Ils n’ont en tout cas pas disparu les lecteurs de Cassandra O’Donnell, si l’on en croit la petite nuée constante d’enfants devant son stand de dédicaces, jeudi 29 novembre au Salon du livre et de la presse jeunesse de Montreuil (Seine-Saint-Denis). « Cassandra ne s’est pas contentée de broder autour de quelques-unes de leurs idées. Tout est pensé, réfléchi, à hauteur d’enfant. Elle est aussi dans l’oralité quand elle écrit : c’est une excellente dialoguiste et elle veille à ce que la rythmique du texte sonne bien parce qu’à cet âge-là, les enfants lisent souvent à voix haute dans leur tête », défend Céline Vial, son éditrice. Sans se départir de son enthousiasme, Cassandra O’Donnell reconnaît :

« Il est beaucoup plus dur d’écrire pour les enfants que pour les adultes. Ils ont encore du mal à saisir les discours implicites. Alors il faut bien entendu leur faire une histoire mature, mais écrite de manière à ce qu’ils puissent tout comprendre. »

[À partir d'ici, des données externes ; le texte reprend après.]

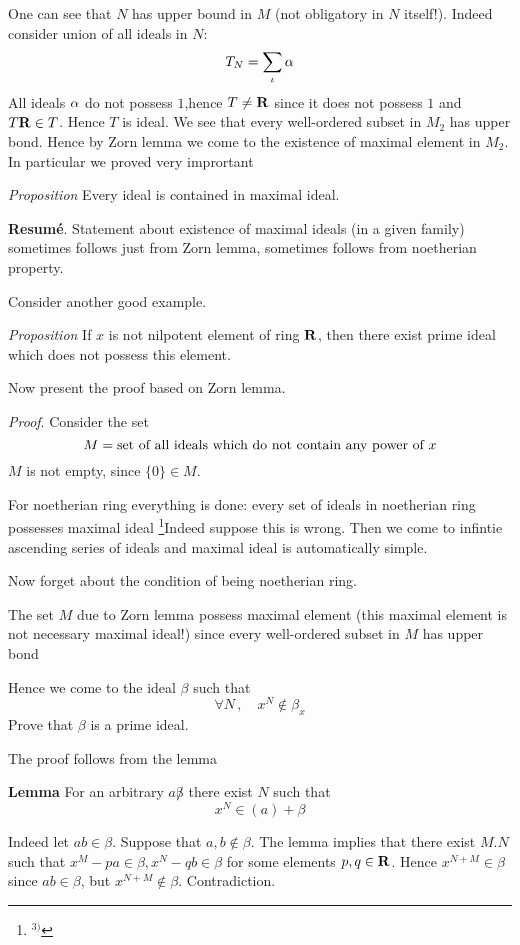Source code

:   One can see that $N$ has upper bound in $M$
(not obligatory in $N$ itself!). Indeed consider
union of all ideals in $N$:
       $$
      T_N=\sum_\iota \alpha
       $$
All ideals $\alpha$ do not possess $1$,hence
$T\not={\bf R}$ since it does not possess $1$ and $T{\bf R}\in T$. Hence
$T$ is ideal. We see that every well-ordered subset in $M_2$
has upper bond. Hence by Zorn lemma we come to the existence
of maximal element in $M_2$. In particular we proved very imprortant 

{\it Proposition} Every ideal is contained in maximal ideal.

\bigskip


 {\bf Resum\'e}.  
  Statement about existence of maximal ideals (in a given family) 
sometimes
follows just from  Zorn lemma, sometimes follows from noetherian
property.

Consider another good example.


{\it Proposition } If $x$ is not nilpotent element of ring ${\bf R}$,
then there exist prime ideal which does not possess this element.


Now present the proof based on Zorn lemma.

{\sl Proof}. Consider the set
       $$
M=\hbox {set of all ideals which do not contain
any  power of $x$}
       $$
$M$ is not empty, since $\{0\}\in M$.

  For noetherian ring everything is done:
every set of ideals in noetherian ring possesses  maximal ideal
 \footnote{$^{3)}$}{Indeed suppose this is wrong. Then we come
to infintie ascending series of ideals} and maximal ideal is automatically
simple.

 Now forget about the condition of being noetherian ring.

The set $M$ due to Zorn lemma possess maximal element
(this maximal element is not necessary maximal ideal!)
since every well-ordered subset in $M$ has upper bond

  Hence we come to the ideal $\beta$ such that
            $$
\forall N\,,\quad x^N\not\in \beta_x
             $$
Prove that $\beta$ is a prime ideal.

The proof follows from the lemma

{\bf Lemma} For an arbitrary $a\not \beta$ there exist $N$
such that
        $$
      x^N\in (a)+\beta
        $$

Indeed let $ab\in\beta$. Suppose that $a,b\not\in\beta$.
The lemma implies that there exist $M.N$ such that 
$x^M-pa\in\beta, x^N-qb\in \beta$ for some elements $p,q\in {\bf R}$.
Hence $x^{N+M}\in\beta$ since $ab\in\beta$,  but $x^{N+M}\not\in \beta$.
   Contradiction.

Après Malenfer, les lecteurs ont passé d’autres « commandes » que Cassandra O’Donnell a tenu à honorer : des collégiens belges lui ont réclamé « une histoire à la Stephen King » à laquelle elle ne va par tarder à s’atteler, et les deux premiers tomes de La Légende des quatre, récit post-apocalyptique pour collégiens, ont dépassé les 30 000 exemplaires vendus. « Mes lecteurs de Malenfer ont grandi et ils venaient me voir sur le salon en me demandant de faire une histoire pour eux », explique l’autrice qui place sa tétralogie sur une terre détruite par le gaspillage, la pollution et les guerres, où survivent quelques dizaines de milliers d’humains entourés de clans de ­Yokaïs, des hommes et femmes qui se transforment en animaux et en prédateurs géants : loups, tigres, serpents et aigles. Les clans vivent séparés, jusqu’au jour où les quatre héritiers à leur tête vont devoir s’associer pour se défendre face aux humains.

Pessimistes quant au futur

Dans La Légende des quatre, il y a de la traque et du sang. Mais aussi beaucoup d’instinct et de réflexion dans cette fable écologique. Les personnages, dont l’humanité est questionnée à la lumière de leur bestialité, ne sont pas manichéens. Certains héros s’avèrent froids et pragmatiques. « A 12 ans commence l’époque de l’instinct et de la transformation chez les ados. Et ils sont assez pessimistes quant au futur. Cette histoire met en cause la responsabilité des hommes, le plus grand prédateur de la planète. C’est une critique de la nature humaine », résume-t-elle.

Une noirceur que Cassandra O’Donnell entend casser dans l’un de ses futurs projets pour les enfants : un court roman sur une jeune réfugiée qui va débarquer dans une classe bretonne, une histoire contemporaine proche de ce qu’ils pourraient vivre, à contre-courant de la violence et de l’intolérance qui peut parfois régner dans les débats. « Mais l’idée vient de moi cette fois, pas d’eux », annonce-t-elle dans un grand sourire.